Masi - We came up with the idea in winter time, so unlike Archimedes, we opted not to go streaking. Summer time might have been a different story.
On a serious note though, until that moment we just didn’t get why there is no mainstream tool like SQLdep. Such a tool should have existed a few years back. Feedback from the SQL community (and paying customers) pretty much proves that. They keep our focus on solving real-life problems, especially automating impact analysis, documenting data-lineage, etc.
In under 140 characters, can you describe SQLdep?
Masi - Must-have tool for anybody who works daily with SQL. We visualize what’s happening inside your code and can save you 30 minutes every day.
Later we tested this, and with spaces, he actually hit 138 characters. Nice!
That sounds marketingy. What does SQLdep really do?
Masi - We do syntactic and semantic analysis of SQL code. The database does that to understand how to manipulate the data, but we do it in our tool to find and store dependencies of that SQL. The more complex a query (or series of queries) the more time you spend when making changes. Because we instantly provide data-lineage and impact analysis, we save you time. For example - let’s say you have a hand-coded ETL process.. with SQLdep, you can have up-to-date and reliable documentation every day. Or maybe you want to migrate that ETL into some other workflow tool -- with our metadata we can save you a lot of a headache. Our biggest customer has a batch of 5000 SQLs he runs everyday and the value we bring to the table is through the roof.

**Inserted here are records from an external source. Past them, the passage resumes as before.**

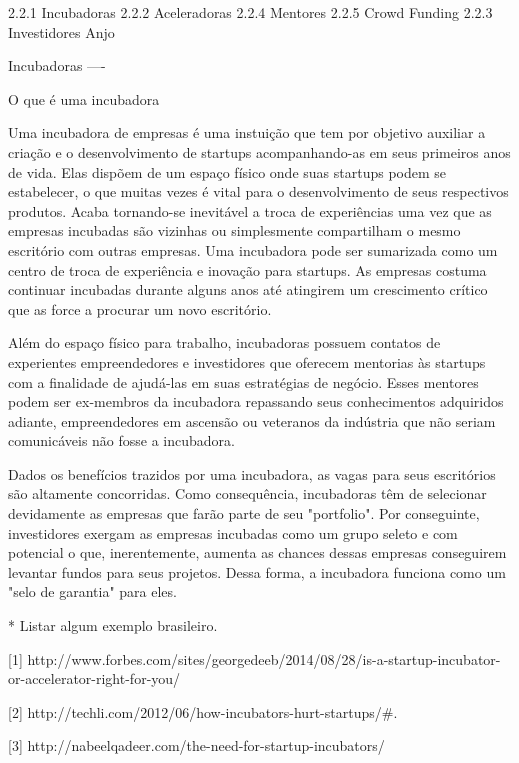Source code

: 2.2.1 Incubadoras
2.2.2 Aceleradoras
2.2.4 Mentores
2.2.5 Crowd Funding
2.2.3 Investidores Anjo

Incubadoras
----

O que é uma incubadora

Uma incubadora de empresas é uma instuição que tem por objetivo auxiliar a criação e o desenvolvimento de startups acompanhando-as em seus primeiros anos de vida. Elas dispõem de um espaço físico onde suas startups podem se estabelecer, o que muitas vezes é vital para o desenvolvimento de seus respectivos produtos. Acaba tornando-se inevitável a troca de experiências uma vez que as empresas incubadas são vizinhas ou simplesmente compartilham o mesmo escritório com outras empresas. Uma incubadora pode ser sumarizada como um centro de troca de experiência e inovação para startups. As empresas costuma continuar incubadas durante alguns anos até atingirem um crescimento crítico que as force a procurar um novo escritório.

Além do espaço físico para trabalho, incubadoras possuem contatos de experientes empreendedores e investidores que oferecem mentorias às startups com a finalidade de ajudá-las em suas estratégias de negócio. Esses mentores podem ser ex-membros da incubadora repassando seus conhecimentos adquiridos adiante, empreendedores em ascensão ou veteranos da indústria que não seriam comunicáveis não fosse a incubadora.

Dados os benefícios trazidos por uma incubadora, as vagas para seus escritórios são altamente concorridas. Como consequência, incubadoras têm de selecionar devidamente as empresas que farão parte de seu "portfolio". Por conseguinte, investidores exergam as empresas incubadas como um grupo seleto e com potencial o que, inerentemente, aumenta as chances dessas empresas conseguirem levantar fundos para seus projetos. Dessa forma, a incubadora funciona como um "selo de garantia" para eles.

* Listar algum exemplo brasileiro.

[1]
http://www.forbes.com/sites/georgedeeb/2014/08/28/is-a-startup-incubator-or-accelerator-right-for-you/

[2]
http://techli.com/2012/06/how-incubators-hurt-startups/#.

[3]
http://nabeelqadeer.com/the-need-for-startup-incubators/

What is your biggest accomplishment working with SQL?
Masi - Not dropping database tablespace by accident ;)
Last Question - What are your thoughts on SQL vs NoSQL vs NewSQL?
Masi - Firstly, I’d suggest not to get too fancy with titles like SQL vs NoSQL vs NewSQL - the focus should be on getting the job done. Since it’s a complex topic, I’ll just scratch the surface.

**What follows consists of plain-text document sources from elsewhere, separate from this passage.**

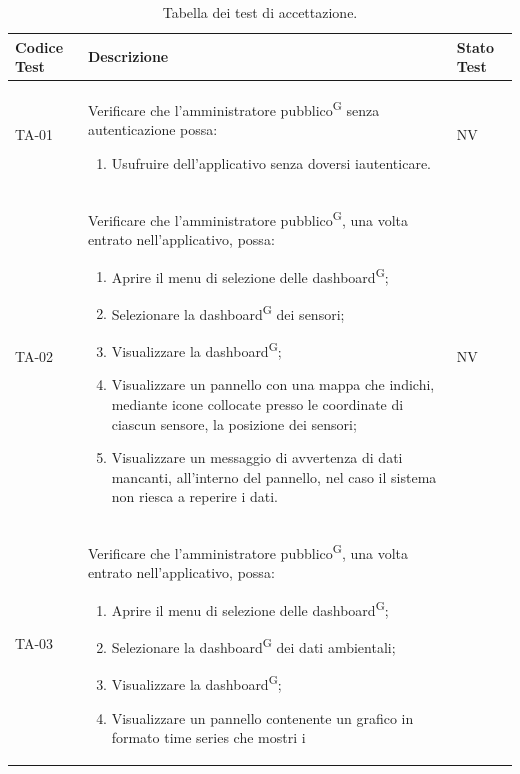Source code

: \documentclass[8pt]{article}
\newcommand{\glossterm}[1]{#1\textsuperscript{G}} %
\begin{document}
\renewcommand{\arraystretch}{2.5}
\begin{longtable}{|>{\centering}p{2cm}|>{\RaggedRight}m{12cm}|>{\centering\arraybackslash}p{2cm}|}
    \hline
    \rowcolor{white}
    \textbf{Codice Test} & \textbf{Descrizione} & \textbf{Stato Test} \\
    \hline
    \endfirsthead 
    \rowcolor{white}
    \caption{Tabella dei test di accettazione.} 
    \label{table:Tabella dei test di accettazione}
    \endlastfoot  
    TA-01 & Verificare che l’\glossterm{amministratore pubblico} senza autenticazione possa:
    \begin{enumerate}
        \setlength\itemsep{0em}
        \item Usufruire dell’applicativo senza doversi iautenticare.
    \end{enumerate} & NV \\
    \hline
    TA-02 & Verificare che l’\glossterm{amministratore pubblico}, una volta entrato nell'applicativo, possa:
    \begin{enumerate}
        \setlength\itemsep{0em}
        \item Aprire il menu di selezione delle \glossterm{dashboard};
        \item Selezionare la \glossterm{dashboard} dei sensori;
        \item Visualizzare la \glossterm{dashboard};
        \item Visualizzare un pannello con una mappa che indichi, mediante icone collocate presso le coordinate di ciascun sensore, la posizione dei sensori;
        \item Visualizzare un messaggio di avvertenza di dati mancanti, all’interno del pannello, nel caso il sistema non riesca a reperire i dati.
    \end{enumerate}
    & NV \\
    \hline
    TA-03 & Verificare che l’\glossterm{amministratore pubblico}, una volta entrato nell'applicativo, possa:
    \begin{enumerate}
        \setlength\itemsep{0em}
        \item Aprire il menu di selezione delle \glossterm{dashboard};
        \item Selezionare la \glossterm{dashboard} dei dati ambientali;
        \item Visualizzare la \glossterm{dashboard};
        \item Visualizzare un pannello contenente un grafico in formato time series che mostri i

\end{enumerate}
\end{longtable}
\end{document}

Let’s break it down into relational databases vs other types (key-value store, document, graph, etc). Now, if you start considering the different scenarios in which you need to store and access data, relational databases would fit well in the vast majority of cases. The more specialized use-case you come up with, the bigger chance you have of utilizing a non-relational db.
For instance, we’ve considered Neo4j (graphDB) to store our metadata after we parse and analyze an SQL query. We wanted to store *any* dependency we come across. Then in real-time we would be able to answer crazy questions like (information overkill follows!): “What queries read columns from table customers, then use any of those columns in group by clause while count(*) is nested within a function?”. So yeah, I believe we could have done it in graphdb. In reality we’ve greatly simplified our logical model and ended up with.. wait for it -- SQLite. It’s an awesome, fast and tiny relational database (binary is about 500kB).